• **Data extracts**:
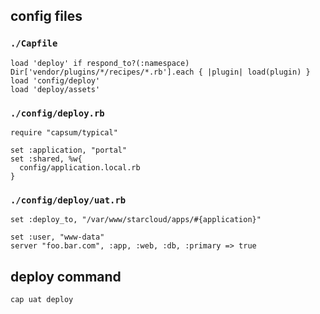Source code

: ## config files

### `./Capfile`
	load 'deploy' if respond_to?(:namespace)
	Dir['vendor/plugins/*/recipes/*.rb'].each { |plugin| load(plugin) }
	load 'config/deploy'
	load 'deploy/assets'
	


### `./config/deploy.rb`

	require "capsum/typical"
	
	set :application, "portal"
	set :shared, %w{
	  config/application.local.rb
	}


### `./config/deploy/uat.rb`

	set :deploy_to, "/var/www/starcloud/apps/#{application}"
	
	set :user, "www-data"
	server "foo.bar.com", :app, :web, :db, :primary => true


## deploy command

	cap uat deploy
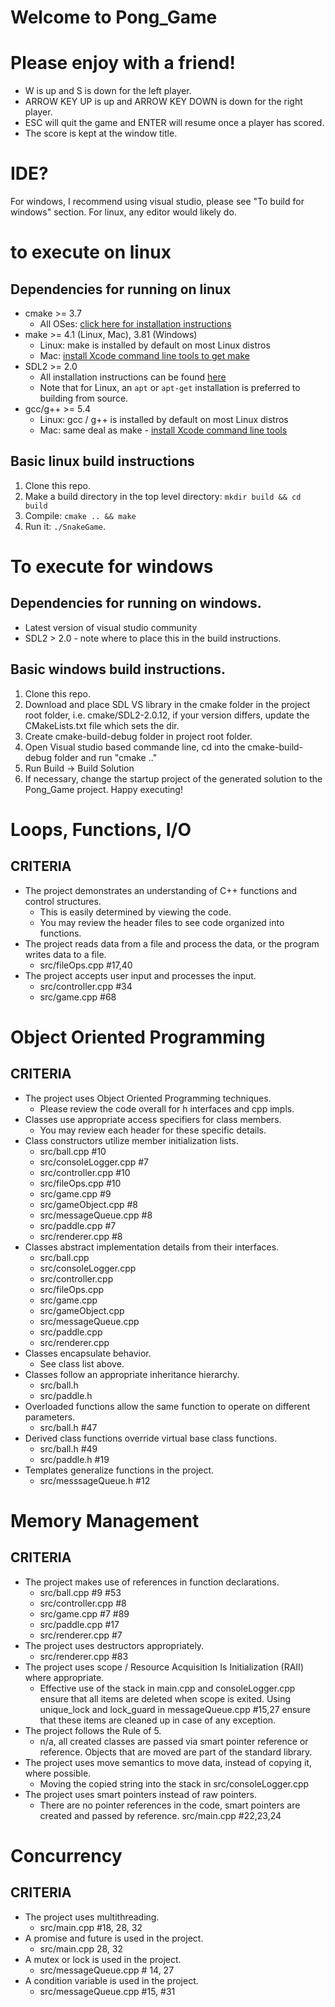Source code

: # Welcome to Pong_Game

# Please enjoy with a friend!
* W is up and S is down for the left player.
* ARROW KEY UP is up and ARROW KEY DOWN is down for the right player.
* ESC will quit the game and ENTER will resume once a player has scored.
* The score is kept at the window title.

# IDE?
For windows, I recommend using visual studio, please see "To build for windows" section.
For linux, any editor would likely do.

# to execute on linux

## Dependencies for running on linux
* cmake >= 3.7
  * All OSes: [click here for installation instructions](https://cmake.org/install/)
* make >= 4.1 (Linux, Mac), 3.81 (Windows)
  * Linux: make is installed by default on most Linux distros
  * Mac: [install Xcode command line tools to get make](https://developer.apple.com/xcode/features/)
* SDL2 >= 2.0
  * All installation instructions can be found [here](https://wiki.libsdl.org/Installation)
  * Note that for Linux, an `apt` or `apt-get` installation is preferred to building from source.
* gcc/g++ >= 5.4
  * Linux: gcc / g++ is installed by default on most Linux distros
  * Mac: same deal as make - [install Xcode command line tools](https://developer.apple.com/xcode/features/)

## Basic linux build instructions

1. Clone this repo.
2. Make a build directory in the top level directory: `mkdir build && cd build`
3. Compile: `cmake .. && make`
4. Run it: `./SnakeGame`.

# To execute for windows

## Dependencies for running on windows.
* Latest version of visual studio community
* SDL2 > 2.0 - note where to place this in the build instructions.

## Basic windows build instructions.
1. Clone this repo.
2. Download and place SDL VS library in the cmake folder in the project root folder, i.e. cmake/SDL2-2.0.12, if your version differs, update the CMakeLists.txt file which sets the dir.
3. Create cmake-build-debug folder in project root folder.
4. Open Visual studio based commande line, cd into the cmake-build-debug folder and run "cmake .."
5. Run Build -> Build Solution
6. If necessary, change the startup project of the generated solution to the Pong_Game project.
Happy executing!

# Loops, Functions, I/O
## CRITERIA
* The project demonstrates an understanding of C++ functions and control structures.
  * This is easily determined by viewing the code.
  * You may review the header files to see code organized into functions.
* The project reads data from a file and process the data, or the program writes data to a file.
  * src/fileOps.cpp #17,40
* The project accepts user input and processes the input.
  * src/controller.cpp #34
  * src/game.cpp #68

# Object Oriented Programming
## CRITERIA
* The project uses Object Oriented Programming techniques.
  * Please review the code overall for h interfaces and cpp impls.
* Classes use appropriate access specifiers for class members.
  * You may review each header for these specific details.
* Class constructors utilize member initialization lists.
  * src/ball.cpp #10
  * src/consoleLogger.cpp #7
  * src/controller.cpp #10
  * src/fileOps.cpp #10 
  * src/game.cpp #9
  * src/gameObject.cpp #8 
  * src/messageQueue.cpp #8
  * src/paddle.cpp #7
  * src/renderer.cpp #8
* Classes abstract implementation details from their interfaces.
  * src/ball.cpp 
  * src/consoleLogger.cpp 
  * src/controller.cpp 
  * src/fileOps.cpp 
  * src/game.cpp 
  * src/gameObject.cpp  
  * src/messageQueue.cpp 
  * src/paddle.cpp
  * src/renderer.cpp
* Classes encapsulate behavior.
  * See class list above.
* Classes follow an appropriate inheritance hierarchy.
  * src/ball.h
  * src/paddle.h  
* Overloaded functions allow the same function to operate on different parameters.
  * src/ball.h #47
* Derived class functions override virtual base class functions.
  * src/ball.h #49
  * src/paddle.h #19
* Templates generalize functions in the project.
  * src/messsageQueue.h #12

# Memory Management
## CRITERIA
* The project makes use of references in function declarations.
  * src/ball.cpp #9 #53
  * src/controller.cpp #8
  * src/game.cpp #7 #89
  * src/paddle.cpp #17
  * src/renderer.cpp #7
* The project uses destructors appropriately.
  * src/renderer.cpp #83
* The project uses scope / Resource Acquisition Is Initialization (RAII) where appropriate.
  * Effective use of the stack in main.cpp and consoleLogger.cpp ensure that all items are deleted when scope is exited. Using unique_lock and lock_guard in messageQueue.cpp #15,27 ensure that these items are cleaned up in case of any exception.
* The project follows the Rule of 5.
  * n/a, all created classes are passed via smart pointer reference or reference. Objects that are moved are part of the standard library.
* The project uses move semantics to move data, instead of copying it, where possible.
  * Moving the copied string into the stack in src/consoleLogger.cpp
* The project uses smart pointers instead of raw pointers.
  * There are no pointer references in the code, smart pointers are created and passed by reference. src/main.cpp #22,23,24

# Concurrency
## CRITERIA
* The project uses multithreading.
  * src/main.cpp #18, 28, 32
* A promise and future is used in the project.
  * src/main.cpp 28, 32
* A mutex or lock is used in the project.
  * src/messageQueue.cpp # 14, 27
* A condition variable is used in the project.
  * src/messageQueue.cpp #15, #31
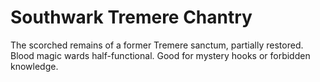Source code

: # Southwark Tremere Chantry

The scorched remains of a former Tremere sanctum, partially restored. Blood magic wards half-functional. Good for mystery hooks or forbidden knowledge.
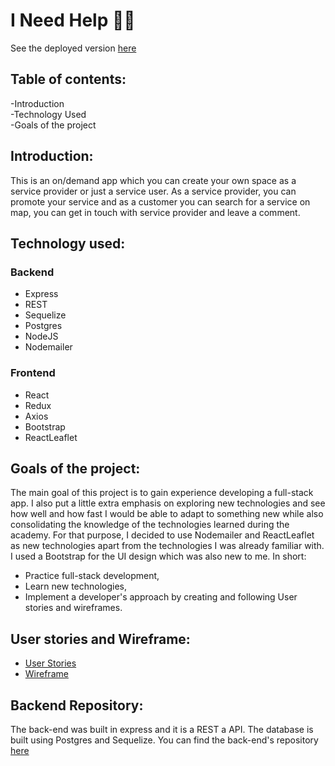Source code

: # I Need Help 🔩🔧

See the deployed version <a href="https://ineedhelp-portfolio.netlify.app/">here</a>



## Table of contents:
-Introduction <br />
-Technology Used <br />
-Goals of the project



## Introduction:
This is an on/demand app which you can create your own space as a service provider or just a service user. As a service provider, you can promote your service and as a customer you can search for a service on map, you can get in touch with service provider and leave a comment. 

## Technology used:
### Backend
<ul>
  <li>Express</li>
  <li>REST</li>
  <li>Sequelize</li>
  <li>Postgres</li>
  <li>NodeJS</li>
  <li>Nodemailer</li>
</ul>

### Frontend
<ul>
  <li>React</li>
  <li>Redux</li>
  <li>Axios</li>
  <li>Bootstrap</li>
  <li>ReactLeaflet</li>
</ul>

## Goals of the project:
The main goal of this project is to gain experience developing a full-stack app. I also put a little extra emphasis on exploring new technologies and see how well and how fast I would be able to adapt to something new while also consolidating the knowledge of the technologies learned during the academy. For that purpose, I decided to use Nodemailer and ReactLeaflet as new technologies apart from the technologies I was already familiar with. I used a Bootstrap for the UI design which was also new to me. In short:

<ul>
  <li>Practice full-stack development,</li>
  <li>Learn new technologies,</li>
  <li>Implement a developer's approach by creating and following User stories and wireframes.</li>
</ul>

## User stories and Wireframe:

<ul>
  <li><a href="https://github.com/users/rlcngz/projects/1">User Stories</a></li>
  <li><a href="https://wireframepro.mockflow.com/view/MSWgUwOz4h">Wireframe</a></li>
</ul>

## Backend Repository:
The back-end was built in express and it is a REST a API. The database is built using Postgres and Sequelize. You can find the back-end's repository <a href="https://github.com/rlcngz/NeedHelp-Backend">here</a>
  
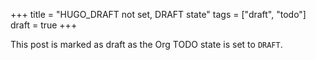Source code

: +++
title = "HUGO_DRAFT not set, DRAFT state"
tags = ["draft", "todo"]
draft = true
+++

This post is marked as draft as the Org TODO state is set to `DRAFT`.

• **What you are asked to do**:
For each line above that contains the word "installation", give the line as it is written.

• **Answer to this task**:
  * All OSes: [click here for installation instructions](https://cmake.org/install/)
  * All installation instructions can be found [here](https://wiki.libsdl.org/Installation)
  * Note that for Linux, an `apt` or `apt-get` installation is preferred to building from source.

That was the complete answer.